There were 847 households in Bokeelia, of which 13.2% had children under the age of 18 living in them. Of all households, 51.2% were married-couple households, 20.3% were households with a male householder and no spouse or partner present, and 22.4% were households with a female householder and no spouse or partner present. About 32.4% of all households were made up of individuals and 20.8% had someone living alone who was 65 years of age or older.

There were 1,387 housing units, of which 38.9% were vacant. The homeowner vacancy rate was 2.9% and the rental vacancy rate was 10.1%.

Racial composition as of the 2020 census
| Race | Number | Percent |
|---|---|---|
| White | 1,435 | 77.4% |
| Black or African American | 9 | 0.5% |
| American Indian and Alaska Native | 9 | 0.5% |
| Asian | 8 | 0.4% |
| Native Hawaiian and Other Pacific Islander | 0 | 0.0% |
| Some other race | 203 | 10.9% |
| Two or more races | 191 | 10.3% |
| Hispanic or Latino (of any race) | 418 | 22.5% |

===2000 census===

As of the census of 2000, there were 1,997 people, 907 households, and 631 families residing in the CDP. The population density was 225.7 PD/sqmi. There were 1,436 housing units at an average density of 162.3 /sqmi. The racial makeup of the CDP was 98.05% White, 0.25% African American, 0.05% Native American, 0.30% Asian, 0.85% from other races, and 0.50% from two or more races.

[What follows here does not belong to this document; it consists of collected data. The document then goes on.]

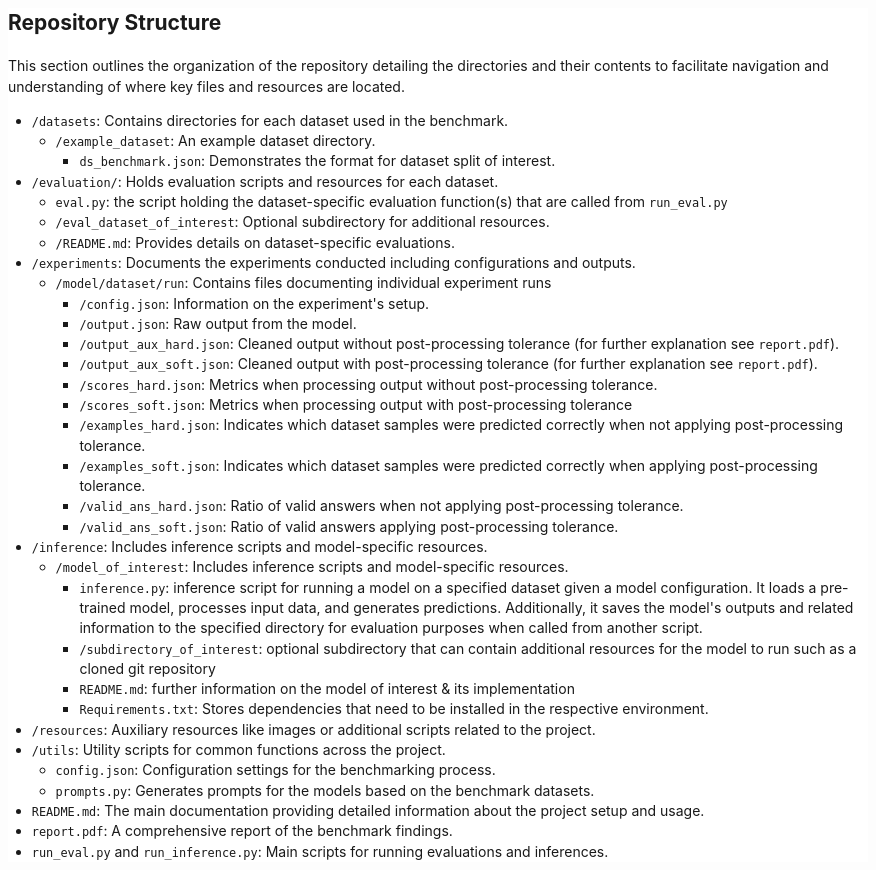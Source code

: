 ## Repository Structure

This section outlines the organization of the repository detailing the directories and their contents to facilitate navigation and understanding of where key files and resources are located.

- `/datasets`: Contains directories for each dataset used in the benchmark.
  - `/example_dataset`: An example dataset directory.
    - `ds_benchmark.json`: Demonstrates the format for dataset split of interest.
- `/evaluation/`: Holds evaluation scripts and resources for each dataset.
  - `eval.py`: the script holding the dataset-specific evaluation function(s) that are called from `run_eval.py`
  - `/eval_dataset_of_interest`: Optional subdirectory for additional resources.
  - `/README.md`: Provides details on dataset-specific evaluations.
- `/experiments`: Documents the experiments conducted including configurations and outputs.
  - `/model/dataset/run`: Contains files documenting individual experiment runs
    - `/config.json`: Information on the experiment's setup.
    - `/output.json`: Raw output from the model.
    - `/output_aux_hard.json`: Cleaned output without post-processing tolerance (for further explanation see `report.pdf`).
    - `/output_aux_soft.json`: Cleaned output with post-processing tolerance (for further explanation see `report.pdf`).
    - `/scores_hard.json`: Metrics when processing output without post-processing tolerance.
    - `/scores_soft.json`: Metrics when processing output with post-processing tolerance
    - `/examples_hard.json`: Indicates which dataset samples were predicted correctly when not applying post-processing tolerance.
    - `/examples_soft.json`: Indicates which dataset samples were predicted correctly when applying post-processing tolerance.
    - `/valid_ans_hard.json`: Ratio of valid answers when not applying post-processing tolerance.
    - `/valid_ans_soft.json`: Ratio of valid answers applying post-processing tolerance.
- `/inference`: Includes inference scripts and model-specific resources.
  - `/model_of_interest`: Includes inference scripts and model-specific resources.
    - `inference.py`: inference script for running a model on a specified dataset given a model configuration. It loads a pre-trained model, processes input data, and generates predictions. Additionally, it saves the model's outputs and related information to the specified directory for evaluation purposes when called from another script.
    - `/subdirectory_of_interest`: optional subdirectory that can contain additional resources for the model to run such as a cloned git repository
    - `README.md`: further information on the model of interest & its implementation
    - `Requirements.txt`: Stores dependencies that need to be installed in the respective environment.
- `/resources`: Auxiliary resources like images or additional scripts related to the project.
- `/utils`: Utility scripts for common functions across the project.
  - `config.json`: Configuration settings for the benchmarking process.
  - `prompts.py`: Generates prompts for the models based on the benchmark datasets.
- `README.md`: The main documentation providing detailed information about the project setup and usage.
- `report.pdf`: A comprehensive report of the benchmark findings.
- `run_eval.py` and `run_inference.py`: Main scripts for running evaluations and inferences.
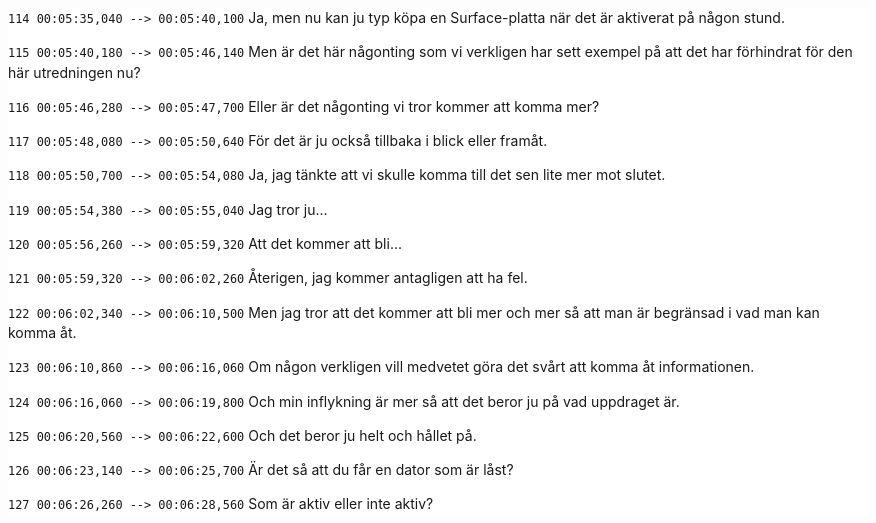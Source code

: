 

`114 00:05:35,040 --> 00:05:40,100`
Ja, men nu kan ju typ köpa en Surface-platta när det är aktiverat på någon stund.



`115 00:05:40,180 --> 00:05:46,140`
Men är det här någonting som vi verkligen har sett exempel på att det har förhindrat för den här utredningen nu?



`116 00:05:46,280 --> 00:05:47,700`
Eller är det någonting vi tror kommer att komma mer?



`117 00:05:48,080 --> 00:05:50,640`
För det är ju också tillbaka i blick eller framåt.



`118 00:05:50,700 --> 00:05:54,080`
Ja, jag tänkte att vi skulle komma till det sen lite mer mot slutet.



`119 00:05:54,380 --> 00:05:55,040`
Jag tror ju...



`120 00:05:56,260 --> 00:05:59,320`
Att det kommer att bli...



`121 00:05:59,320 --> 00:06:02,260`
Återigen, jag kommer antagligen att ha fel.



`122 00:06:02,340 --> 00:06:10,500`
Men jag tror att det kommer att bli mer och mer så att man är begränsad i vad man kan komma åt.



`123 00:06:10,860 --> 00:06:16,060`
Om någon verkligen vill medvetet göra det svårt att komma åt informationen.



`124 00:06:16,060 --> 00:06:19,800`
Och min inflykning är mer så att det beror ju på vad uppdraget är.



`125 00:06:20,560 --> 00:06:22,600`
Och det beror ju helt och hållet på.



`126 00:06:23,140 --> 00:06:25,700`
Är det så att du får en dator som är låst?



`127 00:06:26,260 --> 00:06:28,560`
Som är aktiv eller inte aktiv?
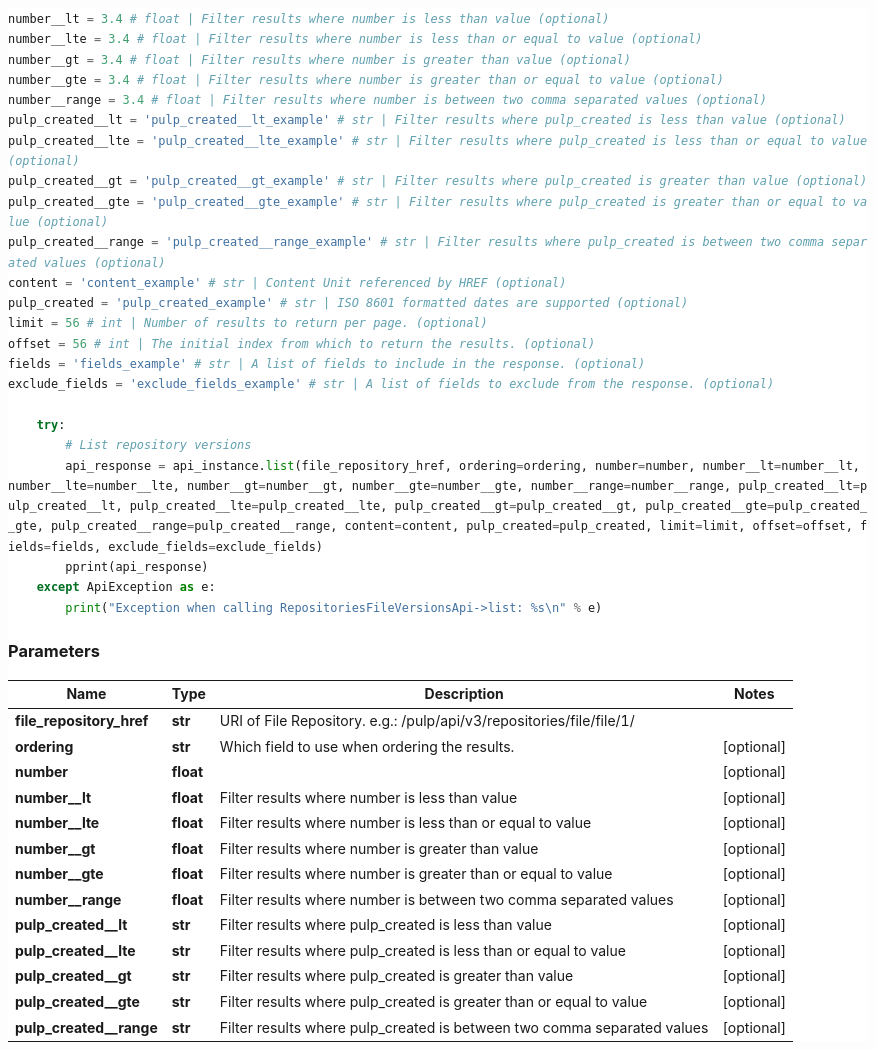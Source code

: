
 ```python
number__lt = 3.4 # float | Filter results where number is less than value (optional)
number__lte = 3.4 # float | Filter results where number is less than or equal to value (optional)
number__gt = 3.4 # float | Filter results where number is greater than value (optional)
number__gte = 3.4 # float | Filter results where number is greater than or equal to value (optional)
number__range = 3.4 # float | Filter results where number is between two comma separated values (optional)
pulp_created__lt = 'pulp_created__lt_example' # str | Filter results where pulp_created is less than value (optional)
pulp_created__lte = 'pulp_created__lte_example' # str | Filter results where pulp_created is less than or equal to value (optional)
pulp_created__gt = 'pulp_created__gt_example' # str | Filter results where pulp_created is greater than value (optional)
pulp_created__gte = 'pulp_created__gte_example' # str | Filter results where pulp_created is greater than or equal to value (optional)
pulp_created__range = 'pulp_created__range_example' # str | Filter results where pulp_created is between two comma separated values (optional)
content = 'content_example' # str | Content Unit referenced by HREF (optional)
pulp_created = 'pulp_created_example' # str | ISO 8601 formatted dates are supported (optional)
limit = 56 # int | Number of results to return per page. (optional)
offset = 56 # int | The initial index from which to return the results. (optional)
fields = 'fields_example' # str | A list of fields to include in the response. (optional)
exclude_fields = 'exclude_fields_example' # str | A list of fields to exclude from the response. (optional)

    try:
        # List repository versions
        api_response = api_instance.list(file_repository_href, ordering=ordering, number=number, number__lt=number__lt, number__lte=number__lte, number__gt=number__gt, number__gte=number__gte, number__range=number__range, pulp_created__lt=pulp_created__lt, pulp_created__lte=pulp_created__lte, pulp_created__gt=pulp_created__gt, pulp_created__gte=pulp_created__gte, pulp_created__range=pulp_created__range, content=content, pulp_created=pulp_created, limit=limit, offset=offset, fields=fields, exclude_fields=exclude_fields)
        pprint(api_response)
    except ApiException as e:
        print("Exception when calling RepositoriesFileVersionsApi->list: %s\n" % e)
```

### Parameters

Name | Type | Description  | Notes
------------- | ------------- | ------------- | -------------
 **file_repository_href** | **str**| URI of File Repository. e.g.: /pulp/api/v3/repositories/file/file/1/ | 
 **ordering** | **str**| Which field to use when ordering the results. | [optional] 
 **number** | **float**|  | [optional] 
 **number__lt** | **float**| Filter results where number is less than value | [optional] 
 **number__lte** | **float**| Filter results where number is less than or equal to value | [optional] 
 **number__gt** | **float**| Filter results where number is greater than value | [optional] 
 **number__gte** | **float**| Filter results where number is greater than or equal to value | [optional] 
 **number__range** | **float**| Filter results where number is between two comma separated values | [optional] 
 **pulp_created__lt** | **str**| Filter results where pulp_created is less than value | [optional] 
 **pulp_created__lte** | **str**| Filter results where pulp_created is less than or equal to value | [optional] 
 **pulp_created__gt** | **str**| Filter results where pulp_created is greater than value | [optional] 
 **pulp_created__gte** | **str**| Filter results where pulp_created is greater than or equal to value | [optional] 
 **pulp_created__range** | **str**| Filter results where pulp_created is between two comma separated values | [optional] 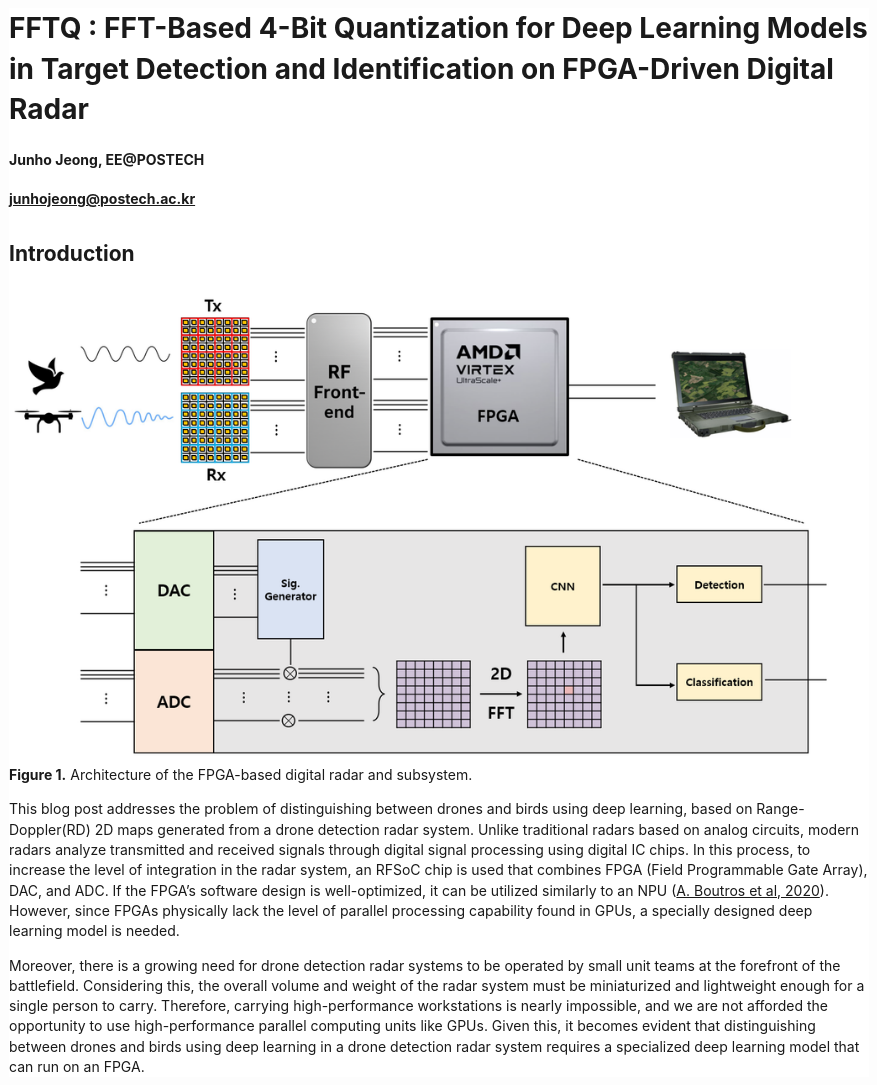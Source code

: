 

# FFTQ : FFT-Based 4-Bit Quantization for Deep Learning Models in Target Detection and Identification on FPGA-Driven Digital Radar
#### Junho Jeong, EE@POSTECH
#### junhojeong@postech.ac.kr

## Introduction

![Figure 1. Dual-purpose CNN architecture for RD map-based detection and classification](figure1.png)
**Figure 1.** Architecture of the FPGA-based digital radar and subsystem.


This blog post addresses the problem of distinguishing between drones and birds using deep learning, based on Range-Doppler(RD) 2D maps generated from a drone detection radar system. Unlike traditional radars based on analog circuits, modern radars analyze transmitted and received signals through digital signal processing using digital IC chips. In this process, to increase the level of integration in the radar system, an RFSoC chip is used that combines FPGA (Field Programmable Gate Array), DAC, and ADC. If the FPGA’s software design is well-optimized, it can be utilized similarly to an NPU ([A. Boutros et al, 2020](https://ieeexplore.ieee.org/document/9415606)). However, since FPGAs physically lack the level of parallel processing capability found in GPUs, a specially designed deep learning model is needed.

Moreover, there is a growing need for drone detection radar systems to be operated by small unit teams at the forefront of the battlefield. Considering this, the overall volume and weight of the radar system must be miniaturized and lightweight enough for a single person to carry. Therefore, carrying high-performance workstations is nearly impossible, and we are not afforded the opportunity to use high-performance parallel computing units like GPUs. Given this, it becomes evident that distinguishing between drones and birds using deep learning in a drone detection radar system requires a specialized deep learning model that can run on an FPGA.
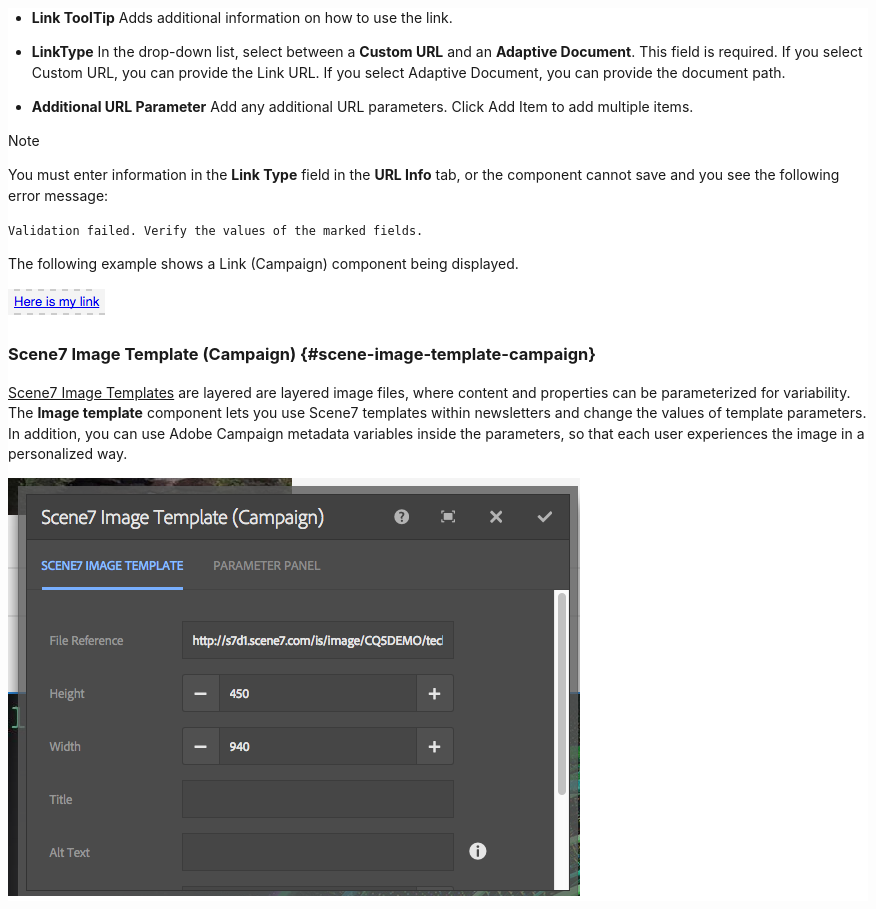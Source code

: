 * **Link ToolTip** 
  Adds additional information on how to use the link.

* **LinkType** 
  In the drop-down list, select between a **Custom URL** and an **Adaptive Document**. This field is required. If you select Custom URL, you can provide the Link URL. If you select Adaptive Document, you can provide the document path.

* **Additional URL Parameter** 
  Add any additional URL parameters. Click Add Item to add multiple items.

>[!NOTE]
>
>You must enter information in the **Link Type** field in the **URL Info** tab, or the component cannot save and you see the following error message:
>
>`Validation failed. Verify the values of the marked fields.`
>

The following example shows a Link (Campaign) component being displayed.

![](assets/chlimage_1-110.png) 

### Scene7 Image Template (Campaign) {#scene-image-template-campaign}

[Scene7 Image Templates](http://help.adobe.com/en_US/scene7/using/WS60B68844-9054-4099-BF69-3DC998A04D3C.html) are layered are layered image files, where content and properties can be parameterized for variability. The **Image template** component lets you use Scene7 templates within newsletters and change the values of template parameters. In addition, you can use Adobe Campaign metadata variables inside the parameters, so that each user experiences the image in a personalized way.

![](assets/chlimage_1-111.png)
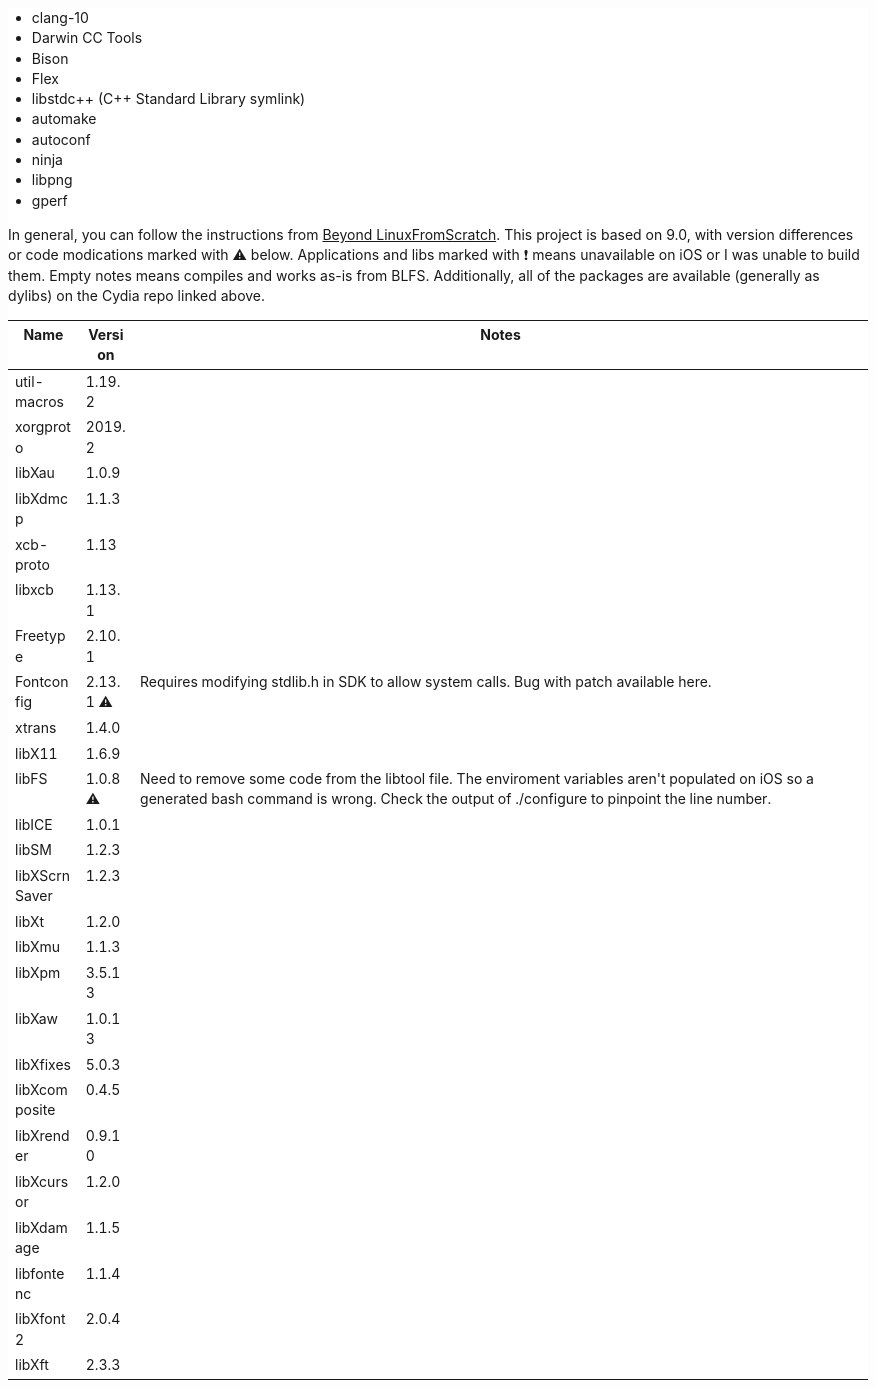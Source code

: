  - clang-10
 - Darwin CC Tools
 - Bison
 - Flex
 - libstdc++ (C++ Standard Library symlink)
 - automake
 - autoconf
 - ninja
 - libpng
 - gperf


 In general, you can follow the instructions from [Beyond LinuxFromScratch](http://www.linuxfromscratch.org/blfs/). This project is based on 9.0, with version differences or code modications marked with ⚠️ below. Applications and libs marked with ❗️ means unavailable on iOS or I was unable to build them. Empty notes means compiles and works as-is from BLFS. Additionally, all of the packages are available (generally as dylibs) on the Cydia repo linked above.

|Name|Version|Notes|
|--- |--- |--- |
|util-macros|1.19.2||
|xorgproto|2019.2||
|libXau|1.0.9||
|libXdmcp|1.1.3||
|xcb-proto|1.13||
|libxcb|1.13.1||
|Freetype|2.10.1||
|Fontconfig|2.13.1 ⚠️|Requires modifying stdlib.h in SDK to allow system calls. Bug with patch available here.|
|xtrans|1.4.0||
|libX11|1.6.9||
|libFS|1.0.8 ⚠️|Need to remove some code from the libtool file. The enviroment variables aren't populated on iOS so a generated bash command is wrong. Check the output of ./configure to pinpoint the line number.|
|libICE|1.0.1||
|libSM|1.2.3||
|libXScrnSaver|1.2.3||
|libXt|1.2.0||
|libXmu|1.1.3||
|libXpm|3.5.13||
|libXaw|1.0.13||
|libXfixes|5.0.3||
|libXcomposite|0.4.5||
|libXrender|0.9.10||
|libXcursor|1.2.0||
|libXdamage|1.1.5||
|libfontenc|1.1.4||
|libXfont2|2.0.4||
|libXft|2.3.3||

Hispanic or Latino of any race were 12.47% of the population.

There were 907 households, out of which 16.1% had children under 18 living with them, 60.5% were married couples living together, 5.1% had a female householder with no husband present, and 30.4% were non-families. 24.5% of all households were made up of individuals, and 12.0% had someone living alone who was 65 years of age or older. The average household size was 2.20 and the average family size was 2.55.

In the CDP, the population was spread out, with 15.0% under the age of 18, 6.7% from 18 to 24, 18.2% from 25 to 44, 31.9% from 45 to 64, and 28.2% who were 65 years of age or older. The median age was 52 years. For every 100 females, there were 110.2 males. For every 100 females aged 18 and over, there were 112.0 males.

The median income for a household in the CDP was $36,319, and the median income for a family was $42,250. Males had a median income of $24,271 versus $28,854 for females. The per capita income for the CDP was $27,613. About 12.4% of families and 17.6% of the population were below the poverty line, including 25.6% of those under age 18 and 3.2% of those aged 65 or over.